The Court of Appeal has dismissed an attempt by solicitors to secure a £2m payment from an insolvent client for work carried out on a damages based agreement.

Judges sitting in Tonstate Group Ltd & Ors v Candey Limited dismissed the appeal following submissions this week, adding that written reasons would be provided in due course.

The parties disputed section 73 of the Solicitors Act which allows the court to grant a charging order in favour of a solicitor over property recovered or preserved in litigation. In July 2021, Mr Justice Zacaroli ruled that Candey had no entitlement to any payment from Wojakovski and no equitable interest in his shares in Tonstate.

The City firm had tried to argue before the court that its former client Edward Wojakovski had derived a benefit from its work when he was permitted to retain some shares through a settlement in litigation with Tonstate.

Royal Courts of Justice

The court dismissed the firm’s appeal after it claimed a right to a client’s shares preserved in litigation

Source: Alamy

Ben Williams QC, representing Candey, said Wojakovski had retained 25% of his shares and that the firm was allowed to recover its costs based on not just what was recovered but what was preserved.

He argued that Candey would not have agreed to an arrangement where it was required to win ‘absolutely everything’ in litigation in order to received any payment.

He added: ‘There was an asset which was in contention.

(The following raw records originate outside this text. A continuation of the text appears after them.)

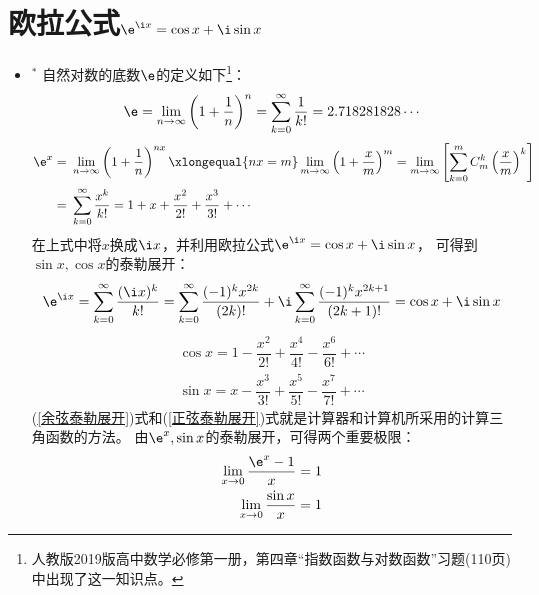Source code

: 

\section{欧拉公式$ \e^{\i x}=\cos x+\i\sin x $}
\begin{itemize}[leftmargin=\inteval{\myitemleftmargin}pt,itemsep=
   \inteval{\myitemitempsep}pt,topsep=\inteval{\myitemtopsep}pt]
\item $^*$ 自然对数的底数$ \e $的定义如下\footnote{人教版2019版高中数学必修第一册，第四章“指数函数与对数函数”习题(110页)中出现了这一知识点。}：
\begin{align}\label{e的定义}
\e=\lim_{n\to \infty}\left( 1+\dfrac{1}{n}\right)^n
=\sum_{k=0}^{\infty}\dfrac{1}{k!}= 2.718281828 \cdots
\end{align}
\begin{align}
\e^x=&\ \lim_{n\to\infty}\left(1+ \dfrac{1}{n}\right)^{nx}\xlongequal{nx=m}
\lim_{m\to\infty}\left(1+\dfrac{x}{m}\right)^{m}=\lim_{m\to\infty}
\left[\sum_{k=0}^{m}C_m^k\left(\dfrac{x}{m}\right)^k\right]\\
=&\ \sum_{k=0}^{\infty}\dfrac{x^k}{k!}=1+x+\dfrac{x^2}{2!}+\dfrac{x^3}{3!}+\cdots
\label{ex泰勒展开}
\end{align}
在上式中将$ x $换成$\i x$，并利用欧拉公式$ \e^{\i x}=\cos x+\i\sin x $，
可得到$ \sin x, \cos x $的泰勒展开：
\begin{gather*}
\e^{\i x} = \sum_{k=0}^{\infty}\dfrac{(\i x)^k}{k!}= \sum_{k=0}^{\infty}\dfrac{(-1)^k x^{2k}}{(2k)!}+
\i\sum_{k=0}^{\infty}\dfrac{(-1)^k x^{2k+1}}{(2k+1)!}=\cos x+\i\sin x 
\end{gather*}  
\begin{gather}  
\cos x=1-\dfrac{x^2}{2!}+\dfrac{x^4}{4!}-\dfrac{x^6}{6!}+\cdots 
\label{余弦泰勒展开} \\
\sin x=x-\dfrac{x^3}{3!}+\dfrac{x^5}{5!}-\dfrac{x^7}{7!}+\cdots 
\label{正弦泰勒展开}
\end{gather}
(\ref{余弦泰勒展开})式和(\ref{正弦泰勒展开})式就是计算器和计算机所采用的计算三角函数的方法。
由$ \e^x,\sin x $的泰勒展开，可得两个重要极限：
\begin{align}
\lim_{x\to 0}\dfrac{\e^x-1}{x}=1  \label{(e^x-1)/x极限} \\
\lim_{x\to 0}\dfrac{\sin x}{x}=1 \label{sinx/x极限}
\end{align}


\end{itemize}

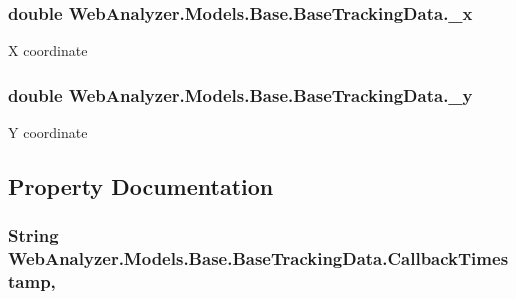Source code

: \subsubsection[{\+\_\+x}]{\setlength{\rightskip}{0pt plus 5cm}double Web\+Analyzer.\+Models.\+Base.\+Base\+Tracking\+Data.\+\_\+x\hspace{0.3cm}{\ttfamily [protected]}}\label{class_web_analyzer_1_1_models_1_1_base_1_1_base_tracking_data_a38d492dc01a8dbba23ec635874808081}


X coordinate 

\hypertarget{class_web_analyzer_1_1_models_1_1_base_1_1_base_tracking_data_a435fc601a4a55e8ff46b1e42724cc269}{}
\subsubsection[{\+\_\+y}]{\setlength{\rightskip}{0pt plus 5cm}double Web\+Analyzer.\+Models.\+Base.\+Base\+Tracking\+Data.\+\_\+y\hspace{0.3cm}{\ttfamily [protected]}}\label{class_web_analyzer_1_1_models_1_1_base_1_1_base_tracking_data_a435fc601a4a55e8ff46b1e42724cc269}


Y coordinate 



\subsection{Property Documentation}
\hypertarget{class_web_analyzer_1_1_models_1_1_base_1_1_base_tracking_data_a90e9e6a31ed34b1a7b0bdfa10566ef31}{}
\subsubsection[{Callback\+Timestamp}]{\setlength{\rightskip}{0pt plus 5cm}String Web\+Analyzer.\+Models.\+Base.\+Base\+Tracking\+Data.\+Callback\+Timestamp\hspace{0.3cm}{\ttfamily [get]}, {\ttfamily [set]}}\label{class_web_analyzer_1_1_models_1_1_base_1_1_base_tracking_data_a90e9e6a31ed34b1a7b0bdfa10566ef31}


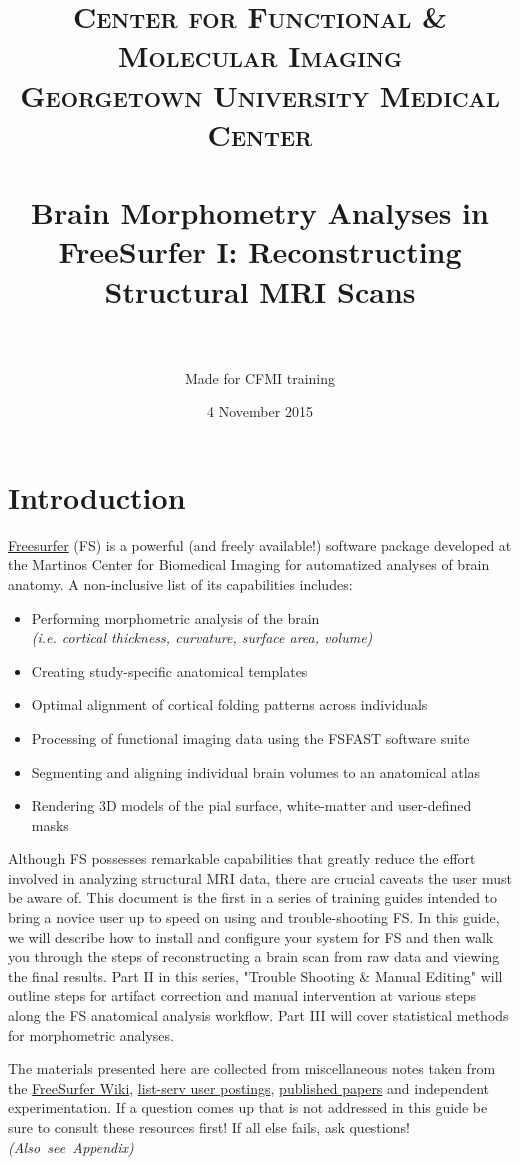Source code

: \documentclass[paper=a4, fontsize=11pt]{scrartcl} %
\title{	
\normalfont \normalsize 
\textsc{Center for Functional \& Molecular Imaging \\ Georgetown University Medical Center} \\ [25pt] %
\horrule{0.5pt} \\[0.4cm] %
\huge Brain Morphometry Analyses in FreeSurfer I:  Reconstructing Structural MRI Scans  \\ %
\horrule{2pt} \\[0.5cm] %
}
\author{Made for CFMI training} %
\date{\normalsize 4 November 2015} %
\numberwithin{equation}{section} %
\numberwithin{figure}{section} %
\numberwithin{table}{section} %
\begin{document}
\maketitle %

\lstset{escapechar=\@} %
\section{Introduction}  \href{https://surfer.nmr.mgh.harvard.edu/}{Freesurfer} (FS) is a powerful (and freely available!) software package developed at the Martinos Center for Biomedical Imaging for automatized analyses of brain anatomy.  A non-inclusive list of its capabilities includes:
\begin{itemize}
	\item Performing morphometric analysis of the brain \\  \textit{(i.e. cortical thickness, curvature, surface area, volume)}
	\item Creating study-specific anatomical templates
	\item Optimal alignment of cortical folding patterns across individuals
	\item Processing of functional imaging data using the FSFAST software suite
	\item Segmenting and aligning individual brain volumes to an anatomical atlas
	\item Rendering 3D models of the pial surface, white-matter and user-defined masks
\end{itemize}

Although FS possesses remarkable capabilities that greatly reduce the effort involved in analyzing structural MRI data, there are crucial caveats the user must be aware of. This document is the first in a series of training guides intended to bring a novice user up to speed on using and trouble-shooting FS.  In this guide, we will describe how to install and configure your system for FS and then walk you through the steps of reconstructing a brain scan from raw data and viewing the final results.  Part II in this series, "Trouble Shooting \& Manual Editing" will outline steps for artifact correction and manual intervention at various steps along the FS anatomical analysis workflow. Part III will cover statistical methods for morphometric analyses.

The materials presented here are collected from miscellaneous notes taken from the \href{https://surfer.nmr.mgh.harvard.edu/fswiki}{FreeSurfer Wiki}, \href{http://www.mail-archive.com/freesurfer@nmr.mgh.harvard.edu/}{list-serv user postings}, \href{https://www.zotero.org/freesurfer}{published papers} and independent experimentation.  If a question comes up that is not addressed in this guide be sure to consult these resources first! If all else fails, ask questions! \mbox{\textit{(Also see Appendix)}}
\end{document}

There was an attempt to confiscate it altogether – if that attempt fails you have derived a benefit. You still have a fund out of which you can pay.’

Asked by Lord Justice Arnold whether the £2m invoice had been ‘plucked out of thin air’, Williams said the figure was not set in stone. He conceded that the DBA signed with the client ‘clearly can be criticised in a lot of respects for not being fully fleshed out’.

The respondents to the appeal said the claim was a continuing attempt by the solicitors to ‘push themselves to the front of the queue of creditors’ of their bankrupt client. Tonstate’s representative Andrew Fulton QC said Candey was not a creditor and the DBA did not as a matter of construction give it any right to payment merely for having preserved a proportion of Wojakovski’s pre-existing property.

Fulton added: ‘The drafting of the DBA may be poor but its effect is clear: the terms of settlement of the shares claim did not give Candey any right to payment.’

Appeal judges took less than five minutes to discuss submissions before returning to say that the challenge was dismissed.

Following the decision, Shlomo Rechtschaffen, of London firm Rechtstaffen Law which represented Tonstate, said: ‘We are pleased that we won the appeal. We are waiting to see the reasoning of the judges in the hand down, which will undoubtedly be of significant importance to many practitioners.’

In a statement, Candey partner Leo Nabarro said the court appeared to be stopping defendants from taking advantage of DBAs to protect their assets.

He said: ‘This creates an unfortunate and unfair imbalance in favour of claimants over defendants as the regulations are flawed. That is why Camdey relied not on the regulations but the enacting higher legislation that sought to allow lawyers to be remunerated in accordance with their provision of financial benefit.

‘We will always fight our corner and advocate for lawyers’ rights, whether we win or lose. This is not simply to line our pockets (although as a business that is our aim) but because lawyers’ rights are the cornerstone of a civilised society because these rights in turn empower the people. There must be a recognition by the courts and government that an inequality of arms between defendants and claimants is inherently unjust and abhorrent in a civilised society.’

The firm will wait for the written judgment before deciding whether to appeal to the Supreme Court.